Second, the PCI DSS standard doesn't prevent the storage of credit card numbers. In fact, it specifically says it's all right to store that information, along with the cardholder’s name and card expiration date, as long as all information that's stored or transmitted is protected. What can't be stored? All the information on the card’s magnetic stripe and the three or four digit "verification" numbers on the back of the card (i.e. CVC2, CVV2, or CID codes).
HIPAA doesn't have any specific technology requirements. As with PCI, all the recommendations are general in nature. Although many people, including myself, could argue that this lack of specificity means security problems will keep occurring, the reality is that there are so many ways to protect computer data that no single recommendation would ever be complete enough.
Suppose a standard required the use of 10-character or longer complex passwords. Sounds good, right? Well, yeah, if everything else is up to spec. No single recommendation can be considered in a vacuum; the entire system must be securely configured and maintained. For example, with the 10-character password requirement, how frequently must the password be changed? Who assigns the password? Does any other user (such as an administrator) know the user’s password? Are users forbidden from writing them down? How well does the underlying system protect the password in transit? Does the password authentication protocol use challenge-response, plaintext, or token substitution? Does the system have account lockout for n number of invalid password attempts? Is account logon auditing turned on? Does anyone ever review the logs?
Instead of getting into these kinds of specifics, standards like PCI DSS or HIPAA say something like, "...secure passwords must be used." The idea is to pass along a general recommendation that the average person or administrator would take (or should take) in the normal course of business. If data gets compromised, the injured parties can point to the lack of "due care" taken in implementing the standard.
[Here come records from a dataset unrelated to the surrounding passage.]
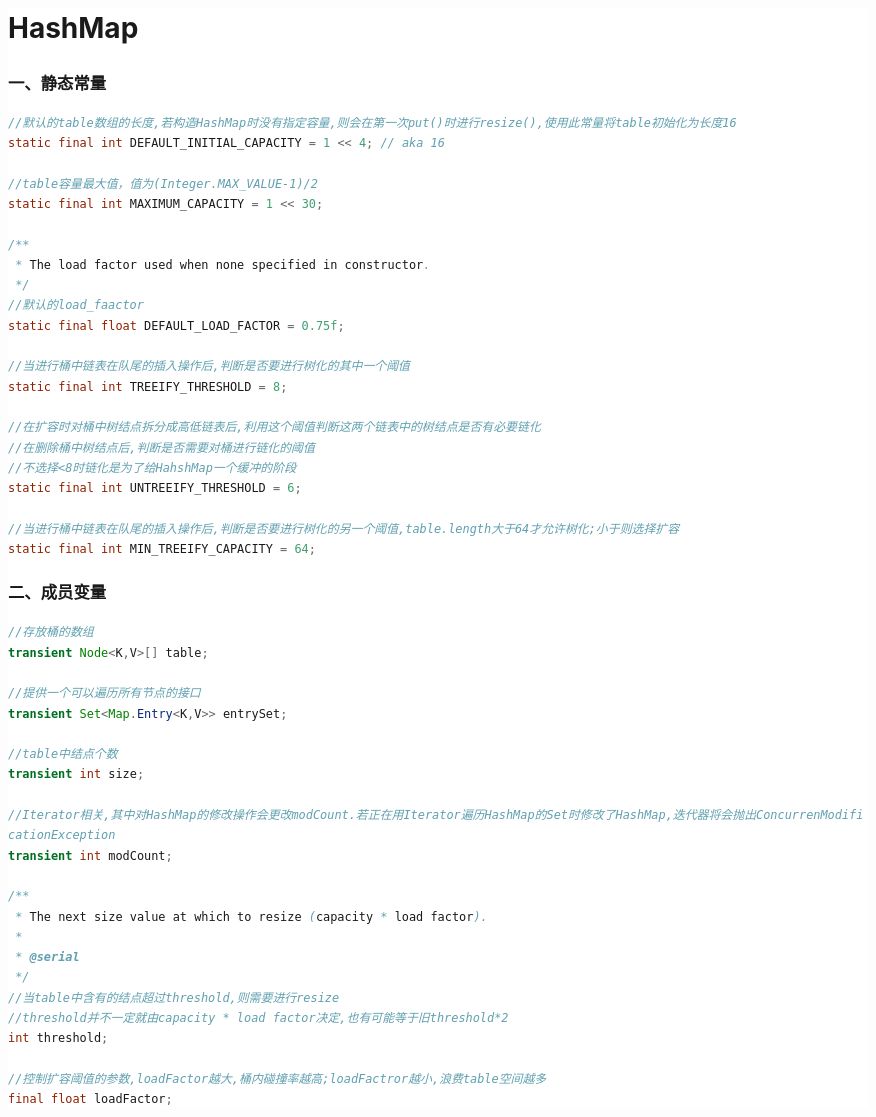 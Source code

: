 # HashMap

### 一、静态常量

```java
//默认的table数组的长度,若构造HashMap时没有指定容量,则会在第一次put()时进行resize(),使用此常量将table初始化为长度16
static final int DEFAULT_INITIAL_CAPACITY = 1 << 4; // aka 16

//table容量最大值，值为(Integer.MAX_VALUE-1)/2
static final int MAXIMUM_CAPACITY = 1 << 30;

/**
 * The load factor used when none specified in constructor.
 */
//默认的load_faactor
static final float DEFAULT_LOAD_FACTOR = 0.75f;

//当进行桶中链表在队尾的插入操作后,判断是否要进行树化的其中一个阈值
static final int TREEIFY_THRESHOLD = 8;

//在扩容时对桶中树结点拆分成高低链表后,利用这个阈值判断这两个链表中的树结点是否有必要链化
//在删除桶中树结点后,判断是否需要对桶进行链化的阈值
//不选择<8时链化是为了给HahshMap一个缓冲的阶段
static final int UNTREEIFY_THRESHOLD = 6;

//当进行桶中链表在队尾的插入操作后,判断是否要进行树化的另一个阈值,table.length大于64才允许树化;小于则选择扩容
static final int MIN_TREEIFY_CAPACITY = 64;
```

### 二、成员变量

```java
//存放桶的数组
transient Node<K,V>[] table;

//提供一个可以遍历所有节点的接口
transient Set<Map.Entry<K,V>> entrySet;

//table中结点个数
transient int size;

//Iterator相关,其中对HashMap的修改操作会更改modCount.若正在用Iterator遍历HashMap的Set时修改了HashMap,迭代器将会抛出ConcurrenModificationException
transient int modCount;

/**
 * The next size value at which to resize (capacity * load factor).
 *
 * @serial
 */
//当table中含有的结点超过threshold,则需要进行resize
//threshold并不一定就由capacity * load factor决定,也有可能等于旧threshold*2
int threshold;

//控制扩容阈值的参数,loadFactor越大,桶内碰撞率越高;loadFactror越小,浪费table空间越多
final float loadFactor;
```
Of course, general standards are also why vendors, who continue to allow other people's personal data to get stolen, keep escaping meaningful prosecution. It's a dual-edged sword.
For the most part, if you follow normal network security best practices, you will meet most of the various regulations' requirements. I've been involved in auditing merchant card vendors for PCI compliance; the only requirements I consistently see merchants not meeting by default these days is writing their wireless logon logs to a server location on the internal LAN and changing their WEP keys (if they use WEP) at least quarterly.
It can never hurt to read the source documents that regulate your industry, even if they are boring and dry. You'll seem a whole lot more intelligent to your boss, your co-workers, and know-it-all vendors.
(And yes, password-protected, encrypted .zip files are accepted by HIPAA as a secure transmission method as long as the password is not passed in plaintext.)